Records drawn from a dataset
+ + +

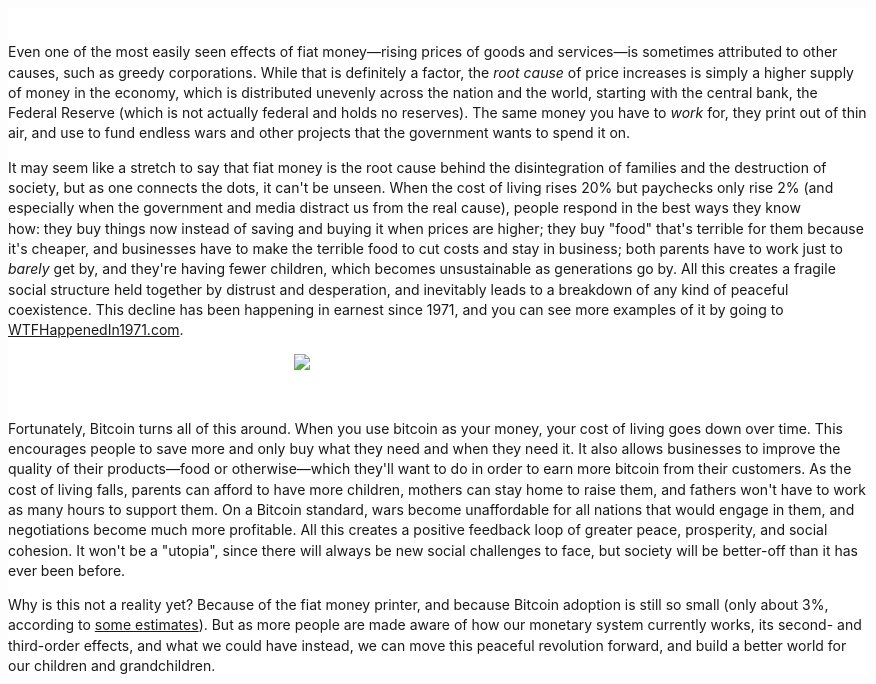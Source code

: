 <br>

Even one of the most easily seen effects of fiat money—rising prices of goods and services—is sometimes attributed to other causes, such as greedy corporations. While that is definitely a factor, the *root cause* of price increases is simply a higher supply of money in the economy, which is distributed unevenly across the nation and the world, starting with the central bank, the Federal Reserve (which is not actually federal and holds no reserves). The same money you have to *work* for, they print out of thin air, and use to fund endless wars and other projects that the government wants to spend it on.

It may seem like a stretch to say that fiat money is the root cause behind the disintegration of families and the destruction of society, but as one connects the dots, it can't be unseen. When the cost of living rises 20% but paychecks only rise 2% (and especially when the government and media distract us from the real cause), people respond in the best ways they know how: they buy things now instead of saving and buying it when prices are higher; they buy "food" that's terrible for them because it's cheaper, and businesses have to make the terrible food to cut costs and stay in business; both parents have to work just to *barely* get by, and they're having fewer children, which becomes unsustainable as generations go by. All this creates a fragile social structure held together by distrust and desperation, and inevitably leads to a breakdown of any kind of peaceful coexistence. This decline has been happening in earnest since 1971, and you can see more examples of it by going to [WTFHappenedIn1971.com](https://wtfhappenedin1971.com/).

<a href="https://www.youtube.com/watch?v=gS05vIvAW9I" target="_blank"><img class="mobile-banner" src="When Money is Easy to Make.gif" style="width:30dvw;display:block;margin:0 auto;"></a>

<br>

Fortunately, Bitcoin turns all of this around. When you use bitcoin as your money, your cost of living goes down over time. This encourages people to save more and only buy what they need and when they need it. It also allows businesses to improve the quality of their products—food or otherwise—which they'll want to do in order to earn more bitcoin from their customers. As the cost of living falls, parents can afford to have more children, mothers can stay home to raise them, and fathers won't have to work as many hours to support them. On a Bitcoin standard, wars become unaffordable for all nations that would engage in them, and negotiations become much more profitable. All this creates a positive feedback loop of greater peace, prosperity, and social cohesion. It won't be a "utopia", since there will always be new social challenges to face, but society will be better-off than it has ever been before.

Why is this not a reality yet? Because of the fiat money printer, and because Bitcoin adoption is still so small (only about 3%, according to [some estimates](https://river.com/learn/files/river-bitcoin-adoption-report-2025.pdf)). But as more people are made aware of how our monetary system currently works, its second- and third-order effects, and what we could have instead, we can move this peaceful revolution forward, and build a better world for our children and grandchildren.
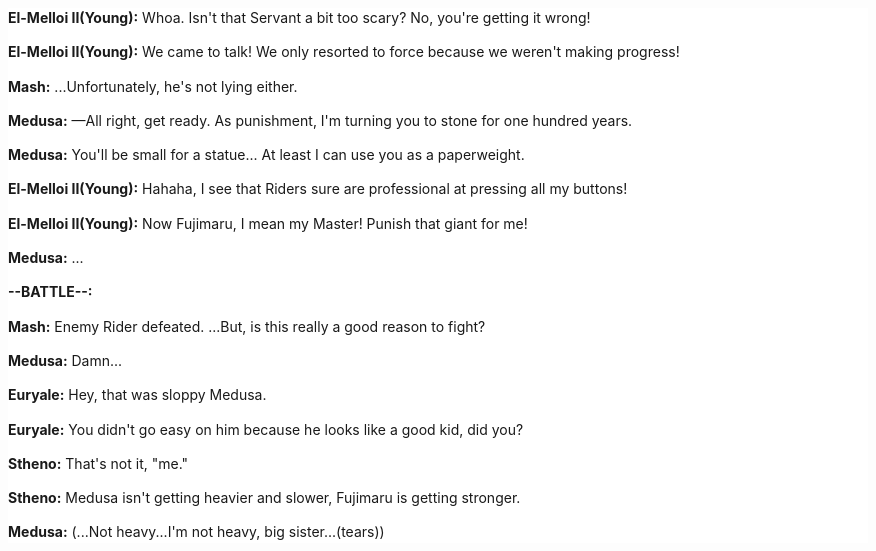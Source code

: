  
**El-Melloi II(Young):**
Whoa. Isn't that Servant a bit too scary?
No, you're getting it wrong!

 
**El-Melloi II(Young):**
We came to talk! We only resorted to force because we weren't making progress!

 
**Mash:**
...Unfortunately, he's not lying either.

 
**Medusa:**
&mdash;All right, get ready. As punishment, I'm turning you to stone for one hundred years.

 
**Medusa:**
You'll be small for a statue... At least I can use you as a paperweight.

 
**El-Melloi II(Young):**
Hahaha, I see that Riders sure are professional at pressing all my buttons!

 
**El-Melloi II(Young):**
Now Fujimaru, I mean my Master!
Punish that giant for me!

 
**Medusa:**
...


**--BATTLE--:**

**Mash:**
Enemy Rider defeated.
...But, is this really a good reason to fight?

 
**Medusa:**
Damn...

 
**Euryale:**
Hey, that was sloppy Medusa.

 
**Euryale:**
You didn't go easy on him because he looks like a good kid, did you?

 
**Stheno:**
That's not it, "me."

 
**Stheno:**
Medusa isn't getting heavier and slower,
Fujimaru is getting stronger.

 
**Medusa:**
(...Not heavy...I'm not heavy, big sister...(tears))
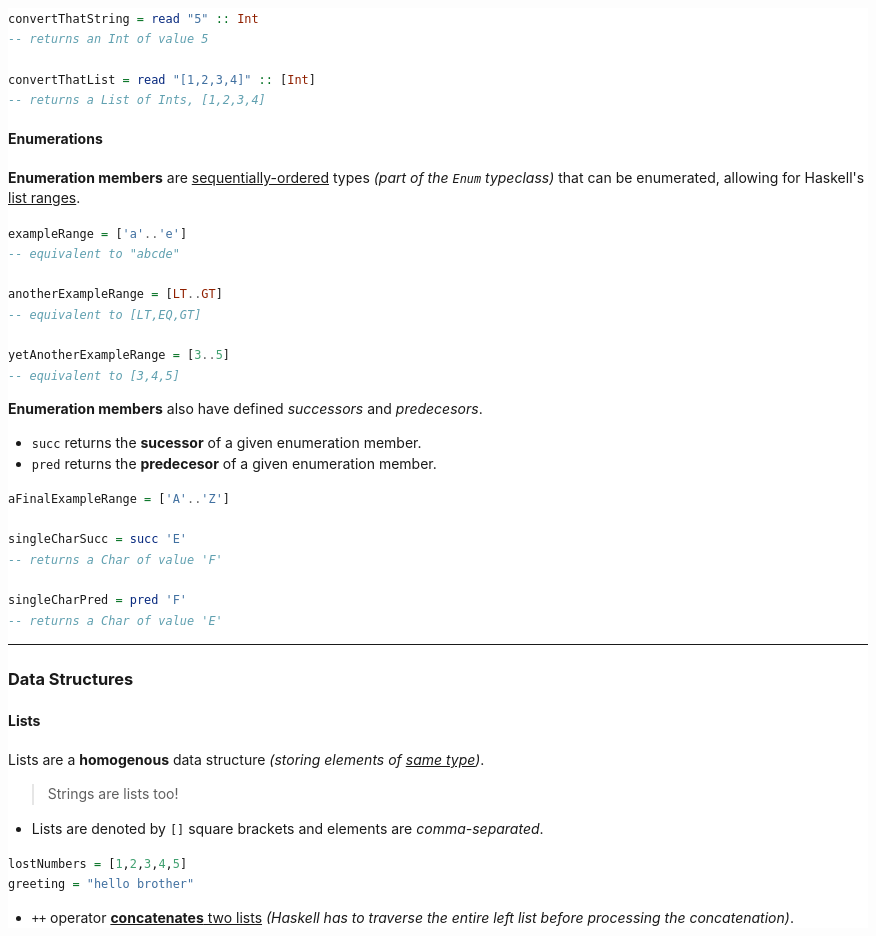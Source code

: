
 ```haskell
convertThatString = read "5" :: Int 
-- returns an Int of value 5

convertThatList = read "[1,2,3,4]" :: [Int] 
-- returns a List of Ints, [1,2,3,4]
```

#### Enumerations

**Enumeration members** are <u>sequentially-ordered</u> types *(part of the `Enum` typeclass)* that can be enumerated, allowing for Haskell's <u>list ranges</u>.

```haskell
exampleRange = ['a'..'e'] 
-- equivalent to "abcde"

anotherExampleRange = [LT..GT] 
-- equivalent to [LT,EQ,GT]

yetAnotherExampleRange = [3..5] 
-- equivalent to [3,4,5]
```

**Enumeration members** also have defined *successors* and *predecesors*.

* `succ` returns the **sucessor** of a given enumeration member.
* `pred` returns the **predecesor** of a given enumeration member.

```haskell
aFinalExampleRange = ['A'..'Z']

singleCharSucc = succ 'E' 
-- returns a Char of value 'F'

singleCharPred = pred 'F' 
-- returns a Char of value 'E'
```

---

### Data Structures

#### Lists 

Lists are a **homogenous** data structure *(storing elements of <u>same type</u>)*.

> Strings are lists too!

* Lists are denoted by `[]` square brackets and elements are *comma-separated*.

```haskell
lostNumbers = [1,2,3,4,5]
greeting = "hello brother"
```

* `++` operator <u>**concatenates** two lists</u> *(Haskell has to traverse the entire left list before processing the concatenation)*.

+ + +

YOUR TASK:
Copy all the lines from the data above that hold the word "value".

TASK RESPONSE:
-- returns an Int of value 5
-- returns a Char of value 'F'
-- returns a Char of value 'E'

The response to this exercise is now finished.